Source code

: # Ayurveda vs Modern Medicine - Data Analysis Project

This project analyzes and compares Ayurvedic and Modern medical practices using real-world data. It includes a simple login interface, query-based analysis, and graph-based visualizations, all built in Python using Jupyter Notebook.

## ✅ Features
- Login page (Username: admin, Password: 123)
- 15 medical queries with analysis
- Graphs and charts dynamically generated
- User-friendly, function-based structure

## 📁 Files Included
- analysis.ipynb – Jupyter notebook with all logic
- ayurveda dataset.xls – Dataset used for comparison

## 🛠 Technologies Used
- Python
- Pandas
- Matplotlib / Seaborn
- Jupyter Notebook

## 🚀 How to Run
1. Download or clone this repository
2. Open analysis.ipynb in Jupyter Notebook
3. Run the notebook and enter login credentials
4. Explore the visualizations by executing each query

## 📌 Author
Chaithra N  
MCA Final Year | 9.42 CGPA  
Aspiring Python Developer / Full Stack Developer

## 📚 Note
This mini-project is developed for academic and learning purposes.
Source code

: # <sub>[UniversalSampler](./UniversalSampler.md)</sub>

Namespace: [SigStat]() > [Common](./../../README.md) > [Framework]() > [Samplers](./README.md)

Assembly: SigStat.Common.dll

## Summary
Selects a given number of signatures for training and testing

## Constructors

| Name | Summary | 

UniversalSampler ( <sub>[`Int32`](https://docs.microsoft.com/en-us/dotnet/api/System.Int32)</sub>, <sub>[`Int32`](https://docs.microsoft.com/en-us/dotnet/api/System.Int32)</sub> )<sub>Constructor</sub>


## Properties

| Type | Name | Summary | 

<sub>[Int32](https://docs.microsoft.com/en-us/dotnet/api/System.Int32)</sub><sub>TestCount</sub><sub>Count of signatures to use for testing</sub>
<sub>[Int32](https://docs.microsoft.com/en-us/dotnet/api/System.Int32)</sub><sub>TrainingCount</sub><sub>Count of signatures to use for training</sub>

|---|

* **EXERCISE INSTRUCTIONS**
Each record above should be repeated exactly as it appears.

* **RESPONSE FOR THIS EXERCISE**
Source code

: # Ayurveda vs Modern Medicine - Data Analysis Project

This project analyzes and compares Ayurvedic and Modern medical practices using real-world data. It includes a simple login interface, query-based analysis, and graph-based visualizations, all built in Python using Jupyter Notebook.

## ✅ Features
- Login page (Username: admin, Password: 123)
- 15 medical queries with analysis
- Graphs and charts dynamically generated
- User-friendly, function-based structure

## 📁 Files Included
- analysis.ipynb – Jupyter notebook with all logic
- ayurveda dataset.xls – Dataset used for comparison

## 🛠 Technologies Used
- Python
- Pandas
- Matplotlib / Seaborn
- Jupyter Notebook

## 🚀 How to Run
1. Download or clone this repository
2. Open analysis.ipynb in Jupyter Notebook
3. Run the notebook and enter login credentials
4. Explore the visualizations by executing each query

## 📌 Author
Chaithra N  
MCA Final Year | 9.42 CGPA  
Aspiring Python Developer / Full Stack Developer

## 📚 Note
This mini-project is developed for academic and learning purposes.
Source code

: # <sub>[UniversalSampler](./UniversalSampler.md)</sub>

Namespace: [SigStat]() > [Common](./../../README.md) > [Framework]() > [Samplers](./README.md)

Assembly: SigStat.Common.dll

## Summary
Selects a given number of signatures for training and testing

## Constructors

| Name | Summary | 

UniversalSampler ( <sub>[`Int32`](https://docs.microsoft.com/en-us/dotnet/api/System.Int32)</sub>, <sub>[`Int32`](https://docs.microsoft.com/en-us/dotnet/api/System.Int32)</sub> )<sub>Constructor</sub>


## Properties

| Type | Name | Summary | 

<sub>[Int32](https://docs.microsoft.com/en-us/dotnet/api/System.Int32)</sub><sub>TestCount</sub><sub>Count of signatures to use for testing</sub>
<sub>[Int32](https://docs.microsoft.com/en-us/dotnet/api/System.Int32)</sub><sub>TrainingCount</sub><sub>Count of signatures to use for training</sub>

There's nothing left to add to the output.